A sparkling satirical novel from the acclaimed author of The House on Moon Lake. A would-be journalist attempts to track down an elusive literary star in the topsy-turvy world of pre-glasnost Eastern Europe and encounters literary apparatchiks, bugged telephones, a pure-spirited poet (with whom she promptly falls in love), and lots of rumors....
|Title||:||Personal Effects: A Novel|
|Number of Pages||:||152 Pages|
|Status||:||Available For Download|
|Last checked||:||21 Minutes ago!|
Personal Effects: A Novel Reviews
The saga of an Italian woman who finds herself suddenly divorced at age 30. Her marriage has just ended and she was “used” by her husband in classic ways. He got her not only to learn to use a computer so she could type his dissertation but he even to write much it for him. Then he is off with a beautiful woman he met professionally. Here’s a quote that sets the theme for the book and shows the quality of the writing: “I looked around - around the house and inside my mind - and seemed unable to rest my eyes on anything I could really call my own. I have nothing of my own, I said to myself. Or not enough, in any case. There are not enough things around me to perform the task of protecting me, delimiting me, defining me, to serve as predicate to my subject, to give me a sense of being less - how shall I say – less amorphous.” Our main character is a sometimes journalist and writer, so with her new found independence she goes off on her own for the first time to visit a nearby (unnamed) Slavic country. She is a specialist in Slavic languages. She seeks to find and interview a mysterious Slavic writer who has experienced a meteoric rise in fame. She finds romance (kind of) on her journey. Mostly she writes in her journal and talks to us as if she is still talking to her ex-husband and her mother. Her mother is the opposite of the main character in almost every way imaginable. Another quote I liked: “I suddenly feel as if I’m on familiar ground. I smell an odor of the West in all this trickery. Suddenly the whole world seems to me like one of those family cartons of ice cream of assorted flavors when it begins to melt and all the colors and flavors run together and blend into a single uniform grey.”The book kept my interest --- there’s more plot to it than I sketched above. Duranti is an excellent writer, best known for her 1986 novel, The House on Moon Lake that won several literary prizes.

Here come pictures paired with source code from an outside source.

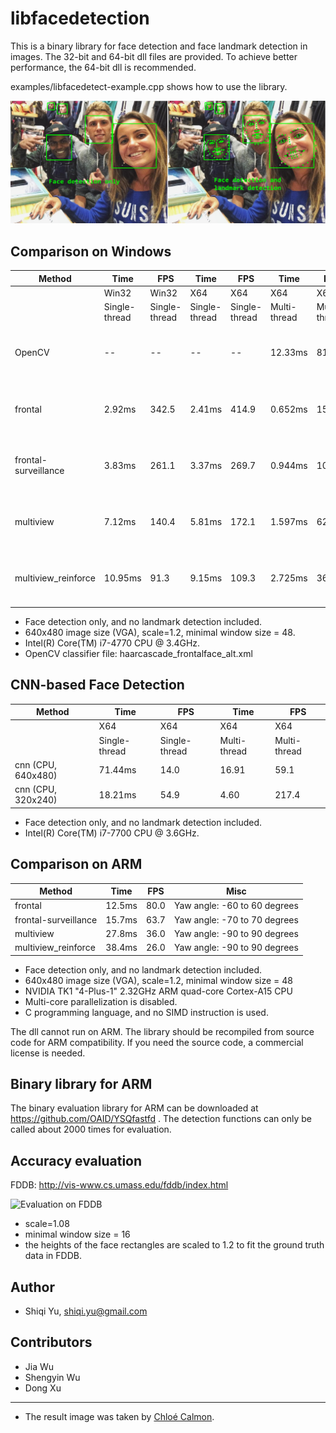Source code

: # libfacedetection

This is a binary library for face detection and face landmark detection in images. 
The 32-bit and 64-bit dll files are provided.
To achieve better performance, the 64-bit dll is recommended.

examples/libfacedetect-example.cpp shows how to use the library.

![Examples](/images/chloecalmon.png "Detection example")


Comparison on Windows
-------------

| Method             | Time        | FPS         |Time         | FPS         |Time         | FPS        | Misc   |
|--------------------|-------------|-------------|-------------|-------------|-------------|------------|--------|
|                    | Win32       |  Win32      |   X64       |  X64        |  X64        |X64         |        |
|                    |Single-thread|Single-thread|Single-thread|Single-thread|Multi-thread |Multi-thread|        |
|OpenCV              |  --         | --          | --          | --          | 12.33ms     |     81.1   | Yaw angle: -60 to 60 degrees|
|frontal             |  2.92ms     | 342.5       | 2.41ms      | 414.9       | 0.652ms     | 1533.1     | Yaw angle: -60 to 60 degrees|
|frontal-surveillance|  3.83ms     | 261.1       | 3.37ms      | 269.7       | 0.944ms     | 1059.8     | Yaw angle: -70 to 70 degrees |
|multiview           |  7.12ms     | 140.4       | 5.81ms      | 172.1       | 1.597ms     |  626.4     | Yaw angle: -90 to 90 degrees |
|multiview_reinforce | 10.95ms     |  91.3       | 9.15ms      | 109.3       | 2.725ms     |  367.0     | Yaw angle: -90 to 90 degrees |

* Face detection only, and no landmark detection included.
* 640x480 image size (VGA), scale=1.2, minimal window size = 48.
* Intel(R) Core(TM) i7-4770 CPU @ 3.4GHz.
* OpenCV classifier file: haarcascade_frontalface_alt.xml

CNN-based Face Detection
-------------

| Method             |Time          | FPS         |Time          | FPS         |
|--------------------|--------------|-------------|--------------|-------------|
|                    |  X64         |X64          |  X64         |X64          |
|                    |Single-thread |Single-thread|Multi-thread  |Multi-thread |
|cnn (CPU, 640x480)  | 71.44ms      |  14.0       | 16.91        | 59.1        |
|cnn (CPU, 320x240)  | 18.21ms      |  54.9       |  4.60        | 217.4       |

* Face detection only, and no landmark detection included.
* Intel(R) Core(TM) i7-7700 CPU @ 3.6GHz.

Comparison on ARM
-------------

| Method             | Time   | FPS  | Misc   |
|--------------------|--------|------|--------|
|frontal             |  12.5ms| 80.0 | Yaw angle: -60 to 60 degrees|
|frontal-surveillance|  15.7ms| 63.7 | Yaw angle: -70 to 70 degrees |
|multiview           |  27.8ms| 36.0 | Yaw angle: -90 to 90 degrees |
|multiview_reinforce |  38.4ms| 26.0 | Yaw angle: -90 to 90 degrees |

* Face detection only, and no landmark detection included.
* 640x480 image size (VGA), scale=1.2, minimal window size = 48
* NVIDIA TK1 "4-Plus-1" 2.32GHz ARM quad-core Cortex-A15 CPU
* Multi-core parallelization is disabled.
* C programming language, and no SIMD instruction is used.

The dll cannot run on ARM. The library should be recompiled from source code for ARM compatibility. If you need the source code, a commercial license is needed.

Binary library for ARM
-------------
The binary evaluation library for ARM can be downloaded at https://github.com/OAID/YSQfastfd . The detection functions can only be called about 2000 times for evaluation.

Accuracy evaluation
-------------
FDDB: http://vis-www.cs.umass.edu/fddb/index.html

![Evaluation on FDDB](https://github.com/ShiqiYu/libfacedetection/blob/master/FDDB-results-of-4functions.png "Evaluation on FDDB")

* scale=1.08
* minimal window size = 16
* the heights of the face rectangles are scaled to 1.2 to fit the ground truth data in FDDB.


Author
-------------
* Shiqi Yu, <shiqi.yu@gmail.com>

Contributors
-------------
* Jia Wu
* Shengyin Wu
* Dong Xu

-------------
* The result image was taken by [Chloé Calmon](https://www.instagram.com/chloecalmon/).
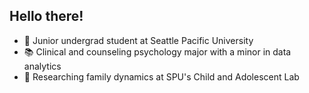 ## Hello there!

- 🌱 Junior undergrad student at Seattle Pacific University
- 📚 Clinical and counseling psychology major with a minor in data analytics
- 🔎 Researching family dynamics at SPU's Child and Adolescent Lab

<!--
**MateoCuadros/MateoCuadros** is a ✨ _special_ ✨ repository because its `README.md` (this file) appears on your GitHub profile.

Here are some ideas to get you started:

- 🔭 I’m currently working on ...
- 🌱 I’m currently learning ...
- 👯 I’m looking to collaborate on ...
- 🤔 I’m looking for help with ...
- 💬 Ask me about ...
- 📫 How to reach me: ...
- 😄 Pronouns: ...
- ⚡ Fun fact: ...
-->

I was approved of an ARC copy of this novel in exchange for an honest review. This review in its entirety was originally posted at caffeinatedlife.net: http://www.caffeinatedlife.net/blog/2...This novel technically has all of the elements that I normally enjoy in a story: a character on the road to reclaiming something for herself, travelling to another country, Eastern Europe. And yet somehow it all fell flat for me. I think a large part of it has to do with Valentina never resonating with me as a character. Yes, her life was not very happy and she was in need of a change but her narrative never quite connected with me, hence I did not find myself caring about her character journey or the actual goal that she had in finding Milos Jarco. Even her reflections felt rather cold and distant (which may also be because of the translation and the way the author writes in general) and the narrative never felt comfortable to me. I kept reading only because it was a slim volume and I wanted to know/see if there was any moment along Valentina’s journey where it might turn around my reading experience. Sadly there was no such moment: no passion, no rousing moment of intrigue on my part, not to mention a rather bleak ending. Overall, while the elements of this novel sounded interesting and her time in pre-glasnost Eastern Europe was intriguing, this novel was just not a fit for me, leaving me rather bored and disengaged from events in the story.
"I knew it: our earthly paradise on the island has been annulled; made obsolete. It was only an imaginary meeting point. Our real common denominator is this: a monstrosity, a horror that we decide to transform into a precious earthly possession by an act of will, veiling it in secrecy as in a children's game."A sweet and simple tale of loss and redemption of oneself. This book was written in the author's native Italian and translated to English and you could tell that English was not the native language in many of the passages. Additionally, the thought processes were somewhat different and somehow that made it a bit challenging to get accustomed to, but one into it, the story was very compelling. It is a bit of a mystery story as well - the protagonist tries to track down an author behind the iron curtain to interview him and in the process finds some answers for her own life. Very entertaining little slip of a book at only 152 pages!